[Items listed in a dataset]
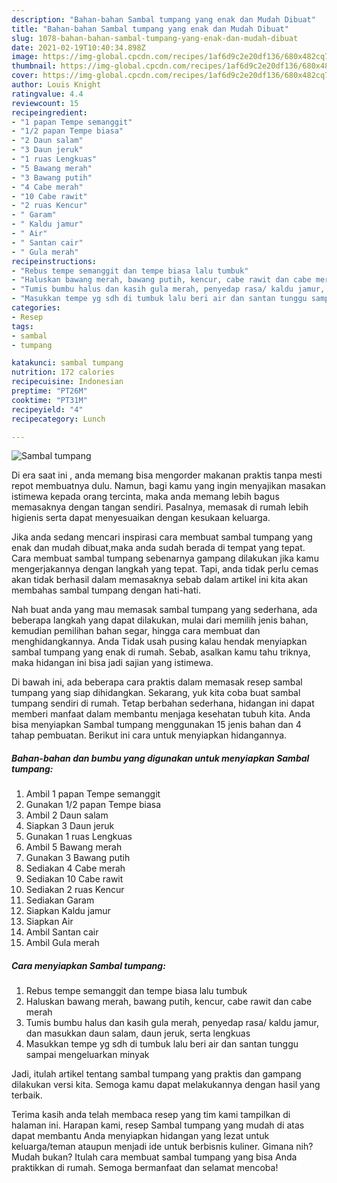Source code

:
 ```yaml
---
description: "Bahan-bahan Sambal tumpang yang enak dan Mudah Dibuat"
title: "Bahan-bahan Sambal tumpang yang enak dan Mudah Dibuat"
slug: 1078-bahan-bahan-sambal-tumpang-yang-enak-dan-mudah-dibuat
date: 2021-02-19T10:40:34.898Z
image: https://img-global.cpcdn.com/recipes/1af6d9c2e20df136/680x482cq70/sambal-tumpang-foto-resep-utama.jpg
thumbnail: https://img-global.cpcdn.com/recipes/1af6d9c2e20df136/680x482cq70/sambal-tumpang-foto-resep-utama.jpg
cover: https://img-global.cpcdn.com/recipes/1af6d9c2e20df136/680x482cq70/sambal-tumpang-foto-resep-utama.jpg
author: Louis Knight
ratingvalue: 4.4
reviewcount: 15
recipeingredient:
- "1 papan Tempe semanggit"
- "1/2 papan Tempe biasa"
- "2 Daun salam"
- "3 Daun jeruk"
- "1 ruas Lengkuas"
- "5 Bawang merah"
- "3 Bawang putih"
- "4 Cabe merah"
- "10 Cabe rawit"
- "2 ruas Kencur"
- " Garam"
- " Kaldu jamur"
- " Air"
- " Santan cair"
- " Gula merah"
recipeinstructions:
- "Rebus tempe semanggit dan tempe biasa lalu tumbuk"
- "Haluskan bawang merah, bawang putih, kencur, cabe rawit dan cabe merah"
- "Tumis bumbu halus dan kasih gula merah, penyedap rasa/ kaldu jamur, dan masukkan daun salam, daun jeruk, serta lengkuas"
- "Masukkan tempe yg sdh di tumbuk lalu beri air dan santan tunggu sampai mengeluarkan minyak"
categories:
- Resep
tags:
- sambal
- tumpang

katakunci: sambal tumpang 
nutrition: 172 calories
recipecuisine: Indonesian
preptime: "PT26M"
cooktime: "PT31M"
recipeyield: "4"
recipecategory: Lunch

---
```



![Sambal tumpang](https://img-global.cpcdn.com/recipes/1af6d9c2e20df136/680x482cq70/sambal-tumpang-foto-resep-utama.jpg)

Di era  saat ini , anda memang bisa mengorder makanan praktis tanpa mesti repot membuatnya dulu. Namun, bagi kamu yang ingin menyajikan masakan istimewa kepada orang tercinta, maka anda memang lebih bagus memasaknya dengan tangan sendiri. Pasalnya, memasak di rumah lebih higienis serta dapat menyesuaikan dengan kesukaan keluarga.

Jika anda sedang mencari inspirasi cara membuat sambal tumpang yang enak dan mudah dibuat,maka anda sudah berada di tempat yang tepat. Cara membuat sambal tumpang  sebenarnya gampang dilakukan jika kamu mengerjakannya dengan langkah yang tepat. Tapi, anda tidak perlu cemas akan tidak berhasil dalam memasaknya 
sebab dalam artikel ini kita akan membahas sambal tumpang dengan hati-hati.  



Nah buat anda yang mau memasak sambal tumpang yang sederhana, ada beberapa langkah yang dapat dilakukan, mulai dari memilih jenis bahan, kemudian pemilihan bahan segar, hingga cara membuat dan menghidangkannya. Anda Tidak usah pusing kalau hendak menyiapkan sambal tumpang yang enak di rumah. Sebab, asalkan kamu  tahu triknya, maka hidangan ini bisa jadi sajian yang istimewa.

Di bawah ini, ada beberapa cara praktis  dalam memasak resep sambal tumpang yang siap dihidangkan. Sekarang, yuk kita coba buat sambal tumpang sendiri di rumah. Tetap berbahan sederhana, hidangan ini dapat memberi manfaat dalam membantu menjaga kesehatan tubuh kita. Anda bisa menyiapkan Sambal tumpang menggunakan 15 jenis bahan dan 4 tahap pembuatan. Berikut ini cara untuk menyiapkan hidangannya.

<!--inarticleads1-->

##### Bahan-bahan dan bumbu yang digunakan untuk menyiapkan Sambal tumpang:

1. Ambil 1 papan Tempe semanggit
1. Gunakan 1/2 papan Tempe biasa
1. Ambil 2 Daun salam
1. Siapkan 3 Daun jeruk
1. Gunakan 1 ruas Lengkuas
1. Ambil 5 Bawang merah
1. Gunakan 3 Bawang putih
1. Sediakan 4 Cabe merah
1. Sediakan 10 Cabe rawit
1. Sediakan 2 ruas Kencur
1. Sediakan  Garam
1. Siapkan  Kaldu jamur
1. Siapkan  Air
1. Ambil  Santan cair
1. Ambil  Gula merah




<!--inarticleads2-->

##### Cara menyiapkan Sambal tumpang:

1. Rebus tempe semanggit dan tempe biasa lalu tumbuk
1. Haluskan bawang merah, bawang putih, kencur, cabe rawit dan cabe merah
1. Tumis bumbu halus dan kasih gula merah, penyedap rasa/ kaldu jamur, dan masukkan daun salam, daun jeruk, serta lengkuas
1. Masukkan tempe yg sdh di tumbuk lalu beri air dan santan tunggu sampai mengeluarkan minyak




Jadi, itulah artikel tentang  sambal tumpang  yang praktis dan gampang dilakukan versi kita. Semoga kamu dapat melakukannya dengan hasil yang terbaik. 

Terima kasih anda telah membaca resep yang tim kami tampilkan di halaman ini. Harapan kami, resep  Sambal tumpang yang mudah di atas dapat membantu Anda menyiapkan hidangan yang lezat untuk keluarga/teman ataupun menjadi ide untuk berbisnis kuliner. Gimana nih? Mudah bukan? Itulah cara membuat sambal tumpang yang bisa Anda praktikkan di rumah. Semoga bermanfaat dan selamat mencoba!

• Goal of the exercise
Go through the entries above and count the lines containing the string "salam". Give only that number.

• Completed task
4